Auto-grouping option in brms' gp()

Hi all / @paul.buerkner ,

I wonder whether the brms Gaussian Process (GP) support through gp actually supports hierarchical GPs when setting gr=T.

What I mean by hierarchical GP:

Let \vec{M} and \vec{0} be m-dimensional.

So we have

\vec{M} \sim \mathcal{GP}(\vec{0}, \mathbf{K}_1)

where \mathbf{K}_1 is m\times m dimensional. This is what I would call the population mean GP. Now for each of the N individuals we have that the observation \vec{y}_i (also m-dimensional) of individual i is i.i.d. from the following GP:

\vec{y}_i \sim \mathcal{GP}(\vec{M}, \mathbf{K}_2)

where \mathbf{K}_2 is another m\times m kernel.
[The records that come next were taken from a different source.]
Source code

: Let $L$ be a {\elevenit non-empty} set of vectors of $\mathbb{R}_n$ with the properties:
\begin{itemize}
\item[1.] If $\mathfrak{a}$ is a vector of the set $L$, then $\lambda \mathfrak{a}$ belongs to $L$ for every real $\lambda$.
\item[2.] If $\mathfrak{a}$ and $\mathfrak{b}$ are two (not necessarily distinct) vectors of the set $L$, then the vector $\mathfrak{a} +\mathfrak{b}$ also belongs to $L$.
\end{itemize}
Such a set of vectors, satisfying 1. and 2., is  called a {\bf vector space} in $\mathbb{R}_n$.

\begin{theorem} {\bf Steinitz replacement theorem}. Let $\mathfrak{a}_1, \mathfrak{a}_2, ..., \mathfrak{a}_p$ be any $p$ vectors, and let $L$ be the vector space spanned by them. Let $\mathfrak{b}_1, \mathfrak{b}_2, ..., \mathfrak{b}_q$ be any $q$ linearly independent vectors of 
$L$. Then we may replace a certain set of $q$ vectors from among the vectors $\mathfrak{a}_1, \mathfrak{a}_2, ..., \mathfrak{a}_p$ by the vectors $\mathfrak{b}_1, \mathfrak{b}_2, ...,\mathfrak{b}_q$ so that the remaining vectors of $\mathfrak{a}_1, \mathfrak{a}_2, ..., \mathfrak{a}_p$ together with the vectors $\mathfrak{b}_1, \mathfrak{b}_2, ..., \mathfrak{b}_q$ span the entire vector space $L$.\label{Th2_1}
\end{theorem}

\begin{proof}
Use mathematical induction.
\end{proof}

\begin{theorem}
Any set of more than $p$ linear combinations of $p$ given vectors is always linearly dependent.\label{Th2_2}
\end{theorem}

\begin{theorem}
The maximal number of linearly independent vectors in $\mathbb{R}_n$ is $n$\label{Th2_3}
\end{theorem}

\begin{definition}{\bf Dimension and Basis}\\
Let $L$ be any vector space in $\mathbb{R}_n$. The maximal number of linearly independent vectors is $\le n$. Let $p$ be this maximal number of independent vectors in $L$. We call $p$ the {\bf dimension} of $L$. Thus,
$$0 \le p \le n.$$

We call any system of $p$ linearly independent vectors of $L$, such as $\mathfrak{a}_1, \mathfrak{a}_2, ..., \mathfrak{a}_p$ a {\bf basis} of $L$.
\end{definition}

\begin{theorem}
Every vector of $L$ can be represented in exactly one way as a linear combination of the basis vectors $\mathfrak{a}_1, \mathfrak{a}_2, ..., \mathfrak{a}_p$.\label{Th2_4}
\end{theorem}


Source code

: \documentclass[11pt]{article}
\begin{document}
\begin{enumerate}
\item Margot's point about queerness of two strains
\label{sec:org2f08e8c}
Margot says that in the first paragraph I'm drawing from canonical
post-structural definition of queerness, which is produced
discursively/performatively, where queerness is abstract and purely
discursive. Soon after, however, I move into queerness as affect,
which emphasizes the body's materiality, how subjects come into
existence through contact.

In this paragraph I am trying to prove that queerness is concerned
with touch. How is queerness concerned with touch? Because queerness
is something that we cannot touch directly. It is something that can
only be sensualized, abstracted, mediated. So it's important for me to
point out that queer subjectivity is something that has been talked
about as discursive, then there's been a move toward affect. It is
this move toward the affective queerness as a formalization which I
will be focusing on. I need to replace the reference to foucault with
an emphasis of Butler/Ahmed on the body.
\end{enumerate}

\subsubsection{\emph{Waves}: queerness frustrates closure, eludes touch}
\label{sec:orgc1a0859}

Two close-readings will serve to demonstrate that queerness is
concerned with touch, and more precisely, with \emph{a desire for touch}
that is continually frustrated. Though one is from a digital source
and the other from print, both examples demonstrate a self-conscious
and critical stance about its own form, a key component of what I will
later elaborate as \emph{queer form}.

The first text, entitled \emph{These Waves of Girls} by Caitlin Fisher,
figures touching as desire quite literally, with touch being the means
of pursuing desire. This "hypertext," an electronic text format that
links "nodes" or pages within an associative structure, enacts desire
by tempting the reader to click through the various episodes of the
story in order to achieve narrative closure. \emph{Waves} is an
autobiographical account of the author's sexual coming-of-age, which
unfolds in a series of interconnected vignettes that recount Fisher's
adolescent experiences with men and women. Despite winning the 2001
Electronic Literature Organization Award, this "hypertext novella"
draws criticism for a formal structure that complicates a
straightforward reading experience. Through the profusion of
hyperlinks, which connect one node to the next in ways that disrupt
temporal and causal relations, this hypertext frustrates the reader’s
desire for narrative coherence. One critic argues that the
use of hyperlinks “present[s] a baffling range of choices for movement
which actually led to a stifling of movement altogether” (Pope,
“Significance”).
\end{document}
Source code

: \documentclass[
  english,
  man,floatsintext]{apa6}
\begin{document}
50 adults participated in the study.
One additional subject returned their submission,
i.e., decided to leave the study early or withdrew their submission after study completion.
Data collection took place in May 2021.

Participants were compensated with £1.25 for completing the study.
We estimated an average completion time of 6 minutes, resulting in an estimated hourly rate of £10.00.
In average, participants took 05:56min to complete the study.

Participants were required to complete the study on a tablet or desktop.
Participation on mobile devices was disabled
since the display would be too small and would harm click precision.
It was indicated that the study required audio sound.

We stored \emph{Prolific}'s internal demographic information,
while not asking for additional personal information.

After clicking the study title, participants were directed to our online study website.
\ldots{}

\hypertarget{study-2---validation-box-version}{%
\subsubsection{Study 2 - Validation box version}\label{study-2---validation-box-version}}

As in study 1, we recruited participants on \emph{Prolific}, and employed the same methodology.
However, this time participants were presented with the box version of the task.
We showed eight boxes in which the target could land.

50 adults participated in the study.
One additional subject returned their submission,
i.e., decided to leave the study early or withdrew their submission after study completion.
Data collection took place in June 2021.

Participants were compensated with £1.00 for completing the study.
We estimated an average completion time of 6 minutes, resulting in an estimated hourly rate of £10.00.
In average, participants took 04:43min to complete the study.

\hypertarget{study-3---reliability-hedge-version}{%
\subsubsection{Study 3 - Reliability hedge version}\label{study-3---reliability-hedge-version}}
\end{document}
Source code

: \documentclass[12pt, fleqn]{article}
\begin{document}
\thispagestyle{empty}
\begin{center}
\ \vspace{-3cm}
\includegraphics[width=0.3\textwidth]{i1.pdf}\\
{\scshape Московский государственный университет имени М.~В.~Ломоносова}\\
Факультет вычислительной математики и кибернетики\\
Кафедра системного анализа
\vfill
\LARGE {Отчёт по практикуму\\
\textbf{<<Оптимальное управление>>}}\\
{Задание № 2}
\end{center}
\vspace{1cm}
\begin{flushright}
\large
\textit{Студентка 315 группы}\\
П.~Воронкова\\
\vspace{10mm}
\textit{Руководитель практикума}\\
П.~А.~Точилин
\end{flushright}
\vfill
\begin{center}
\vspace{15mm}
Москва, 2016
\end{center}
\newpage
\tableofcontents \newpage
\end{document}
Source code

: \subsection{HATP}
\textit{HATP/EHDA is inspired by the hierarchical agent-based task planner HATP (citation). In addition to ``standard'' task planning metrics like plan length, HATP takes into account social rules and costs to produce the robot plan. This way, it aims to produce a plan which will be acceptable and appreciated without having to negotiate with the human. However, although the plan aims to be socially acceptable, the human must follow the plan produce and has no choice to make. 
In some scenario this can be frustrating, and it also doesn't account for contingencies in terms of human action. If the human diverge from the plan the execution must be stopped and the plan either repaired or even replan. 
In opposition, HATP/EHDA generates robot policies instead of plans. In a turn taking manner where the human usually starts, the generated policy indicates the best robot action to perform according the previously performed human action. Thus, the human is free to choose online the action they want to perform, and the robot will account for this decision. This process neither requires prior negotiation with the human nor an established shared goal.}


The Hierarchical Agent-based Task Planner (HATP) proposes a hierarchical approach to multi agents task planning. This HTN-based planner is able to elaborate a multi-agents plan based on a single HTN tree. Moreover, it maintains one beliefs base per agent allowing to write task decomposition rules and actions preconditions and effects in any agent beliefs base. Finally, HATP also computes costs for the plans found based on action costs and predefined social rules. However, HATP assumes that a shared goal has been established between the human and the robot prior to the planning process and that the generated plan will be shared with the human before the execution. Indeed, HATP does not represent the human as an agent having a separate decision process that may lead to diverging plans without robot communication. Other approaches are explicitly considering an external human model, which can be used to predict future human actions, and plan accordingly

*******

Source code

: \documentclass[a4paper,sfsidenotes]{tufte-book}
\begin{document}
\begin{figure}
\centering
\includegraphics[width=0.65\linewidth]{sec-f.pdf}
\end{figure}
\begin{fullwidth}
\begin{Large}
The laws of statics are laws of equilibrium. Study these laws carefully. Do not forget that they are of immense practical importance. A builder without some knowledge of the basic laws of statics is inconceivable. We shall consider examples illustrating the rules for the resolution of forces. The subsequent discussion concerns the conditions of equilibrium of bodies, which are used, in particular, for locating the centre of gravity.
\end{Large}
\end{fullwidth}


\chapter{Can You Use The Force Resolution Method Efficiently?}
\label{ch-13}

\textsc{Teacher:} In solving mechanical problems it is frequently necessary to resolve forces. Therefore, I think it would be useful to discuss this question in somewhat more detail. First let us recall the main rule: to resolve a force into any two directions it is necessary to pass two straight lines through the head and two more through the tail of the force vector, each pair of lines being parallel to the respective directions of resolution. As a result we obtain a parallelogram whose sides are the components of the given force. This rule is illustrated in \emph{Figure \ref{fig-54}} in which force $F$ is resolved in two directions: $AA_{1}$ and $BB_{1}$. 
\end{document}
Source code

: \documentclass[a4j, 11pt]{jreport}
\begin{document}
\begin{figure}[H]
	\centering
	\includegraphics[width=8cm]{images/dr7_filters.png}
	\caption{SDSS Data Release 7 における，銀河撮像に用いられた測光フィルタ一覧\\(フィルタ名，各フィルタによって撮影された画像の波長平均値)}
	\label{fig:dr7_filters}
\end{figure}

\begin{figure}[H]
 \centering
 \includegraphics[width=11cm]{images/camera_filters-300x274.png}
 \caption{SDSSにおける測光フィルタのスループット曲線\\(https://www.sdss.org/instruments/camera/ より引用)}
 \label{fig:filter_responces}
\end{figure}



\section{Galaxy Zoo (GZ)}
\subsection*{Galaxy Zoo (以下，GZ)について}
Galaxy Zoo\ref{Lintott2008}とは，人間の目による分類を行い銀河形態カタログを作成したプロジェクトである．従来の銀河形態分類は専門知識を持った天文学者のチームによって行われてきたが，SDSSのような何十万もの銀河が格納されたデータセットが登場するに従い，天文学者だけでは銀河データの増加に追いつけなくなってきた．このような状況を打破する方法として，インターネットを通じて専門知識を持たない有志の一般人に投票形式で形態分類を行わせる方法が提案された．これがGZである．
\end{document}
Now suppose each individual has observations for the same m-dimensional vector of time points, couldn’t one then do in brms

fit <- brms(y ~ gp(time,gr=T) + gp(time,gr=F), data=df)

and the term gp(time,gr=T) would correspond to the population GP with kernel \mathbf{K}_1 and gp(time) to the individual GP with kernel \mathbf{K}_2.

I think this would indeed imply a hierachical GP in your formulation. You could try running the model, but I would expect it to have serious convergence issues to the the GPs fighting over the same variance. For this to work reliably we may need to joint priors over the GPs, which are currently not implemented. See also https://github.com/paul-buerkner/brms/issues/412

Thanks Paul. In order to get closer to an understanding of what such a joint prior would need to look like, could you help me collecting the properties it needs to fulfil more precisely (e.g. which pathologies it needs to avoid)?

  • I understand that in the above additive 2-level setting one can “freely” add a constant varying vector \vec{d} to each second-level GP realisation (that is to each \vec{y}_i) and add the negative of it to the first-level GP realisation \vec{M}.

Think of it as a multilevel model. If you had an overall intercept and an individual intercept per group without any hard or soft-centering (the latter via priors) we will run into linear dependence and non-idenfitied models. The same will presumably happen here. I am not sure about the best solution. Likely people have worked on this (@avehtari?). If not, this is actually a relevant research topic I would say.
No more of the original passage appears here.